Shhhhh!Why isn't this a screaming, bold-type, take-to-the-streets, call-out-the-dogs, roll-out-the-guillotine news story and political issue? Because the corporate and political powers (apologies again for redundancy) definitely don't want us to kick up a fuss that could squirrel their little surprise, so they've thrown a suffocating blanket of secrecy over the whole process.
TPP negotiations were initiated back in 2008 by none other than President Can't-Be-Fooled-Again. (Okay, one more Bushism: "I think -- tide turning. See, as I remember -- I was raised in the desert, but tides kind of -- it's easy to see a tide turn.") The incurious mass media, however, didn't see the story then and have since devoted zero investigative energy to it. They've accepted the official cover story that the deal is just another yawner of a trade agreement, so pay no mind -- even as 17 rounds of closed-door negotiations have zipped under their radar.
Obama -- who pledged in 2008 to avoid sneaky, NAFTA-style, corporate sell-outs -- promptly surrendered to the global schemers once in office. Team Obama goosed up the TPP negotiating process and has gone to extremes to make it more furtive than Bush did. In 2010, all nations involved even signed a formal pledge to keep details of their deliberations from the public -- and to keep documents related to the deal under cover until four years after the process is completed.
WARNING -- BUCKLE UP BEFORE READING THIS: Last year, Obama's top trade rep, Ron Kirk, declared that locking out the people is necessary, because the deal's details would outrage Americans and spook Congress from rubber stamping it. In short, to win public approval of TPP, the Obamacans say they must keep it hidden from the public.
Where, you might ask, is Congress? In the dark.
Even though the Constitution says Congress has exclusive authority "to regulate commerce with foreign nations," the White House has repeatedly rejected pretty-please requests by lawmakers merely to attend negotiations as observers, and congressional leaders have not been allowed to review, much less have any meaningful input on, the draft texts of TPP's 29 chapters. (Update: In June, our progressive friend, Rep. Alan Grayson, who has been a tenacious critic of the shady process, was finally granted a peek at the full draft -- though not allowed to take a copy. "It's easy to understand why [it's] been kept secret," Grayson says, confirming that "It puts corporate interests ahead of American interests.")
The Corporate TeamThere are, however, 600 or so "outsiders" who've been welcomed inside to help write TPP. They are hand-picked members of the 16 Industry Trade Advisory Committees -- practically all of them corporate executives.
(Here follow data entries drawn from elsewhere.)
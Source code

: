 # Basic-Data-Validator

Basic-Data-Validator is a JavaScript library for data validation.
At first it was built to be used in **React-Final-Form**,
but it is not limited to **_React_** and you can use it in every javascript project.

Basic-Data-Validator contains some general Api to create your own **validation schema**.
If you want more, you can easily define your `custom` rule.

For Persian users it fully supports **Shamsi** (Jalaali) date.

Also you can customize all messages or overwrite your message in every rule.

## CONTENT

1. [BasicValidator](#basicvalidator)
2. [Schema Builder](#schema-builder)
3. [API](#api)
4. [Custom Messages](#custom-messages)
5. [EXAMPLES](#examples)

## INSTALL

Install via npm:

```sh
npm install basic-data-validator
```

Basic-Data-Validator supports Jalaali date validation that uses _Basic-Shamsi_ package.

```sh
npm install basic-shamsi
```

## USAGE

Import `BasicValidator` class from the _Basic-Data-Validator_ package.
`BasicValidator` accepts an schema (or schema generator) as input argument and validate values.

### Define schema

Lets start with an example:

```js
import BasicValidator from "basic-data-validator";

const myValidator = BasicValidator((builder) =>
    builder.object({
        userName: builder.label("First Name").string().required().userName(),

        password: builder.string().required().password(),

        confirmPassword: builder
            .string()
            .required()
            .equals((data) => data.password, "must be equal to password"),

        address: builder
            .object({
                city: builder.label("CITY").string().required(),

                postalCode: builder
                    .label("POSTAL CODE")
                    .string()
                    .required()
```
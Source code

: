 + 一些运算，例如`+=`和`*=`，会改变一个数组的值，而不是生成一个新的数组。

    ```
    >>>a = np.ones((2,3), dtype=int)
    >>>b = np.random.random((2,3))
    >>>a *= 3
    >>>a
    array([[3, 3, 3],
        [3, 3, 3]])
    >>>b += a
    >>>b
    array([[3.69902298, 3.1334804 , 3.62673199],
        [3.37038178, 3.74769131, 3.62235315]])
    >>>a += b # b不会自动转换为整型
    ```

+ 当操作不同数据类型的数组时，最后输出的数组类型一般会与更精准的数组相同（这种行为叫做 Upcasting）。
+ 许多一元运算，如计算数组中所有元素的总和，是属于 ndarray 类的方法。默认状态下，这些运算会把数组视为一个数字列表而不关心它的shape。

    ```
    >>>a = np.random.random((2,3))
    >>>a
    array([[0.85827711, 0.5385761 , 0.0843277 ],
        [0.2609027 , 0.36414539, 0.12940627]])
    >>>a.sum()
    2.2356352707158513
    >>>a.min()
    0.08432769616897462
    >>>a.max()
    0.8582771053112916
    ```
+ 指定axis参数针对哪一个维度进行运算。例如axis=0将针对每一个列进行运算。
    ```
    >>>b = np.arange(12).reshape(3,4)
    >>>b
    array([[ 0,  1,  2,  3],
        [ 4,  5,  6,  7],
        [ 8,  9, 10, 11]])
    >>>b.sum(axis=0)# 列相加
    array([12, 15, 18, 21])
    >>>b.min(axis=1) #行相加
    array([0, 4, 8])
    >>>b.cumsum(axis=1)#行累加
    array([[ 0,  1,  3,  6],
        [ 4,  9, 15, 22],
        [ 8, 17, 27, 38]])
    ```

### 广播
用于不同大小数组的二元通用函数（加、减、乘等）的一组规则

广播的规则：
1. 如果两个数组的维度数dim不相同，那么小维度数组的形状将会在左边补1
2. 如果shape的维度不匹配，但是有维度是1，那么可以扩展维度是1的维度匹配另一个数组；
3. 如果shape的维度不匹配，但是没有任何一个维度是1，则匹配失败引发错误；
From AT&T to Zippo Manufacturing, and from the Koch boys' empire to Walmart's billionaires, corporate powers are cheek to jowl with the government negotiators to make sure the final document serves their very special interests.
In addition, Obama has now named one of their own to replace Kirk: Michael Froman, an Obama classmate in law school and a protege of Robert Rubin in the Clinton administration. Post-Clinton, Froman traipsed along with Rubin to Citigroup, which made him a Wall Street multi-millionaire. From there, he went back to Obama in 2004 as a senate campaign advisor and money-bagger (including introducing the rising political star to Rubin). Now he's been brought in to wire all these connections to the TPP sovereignty bomb.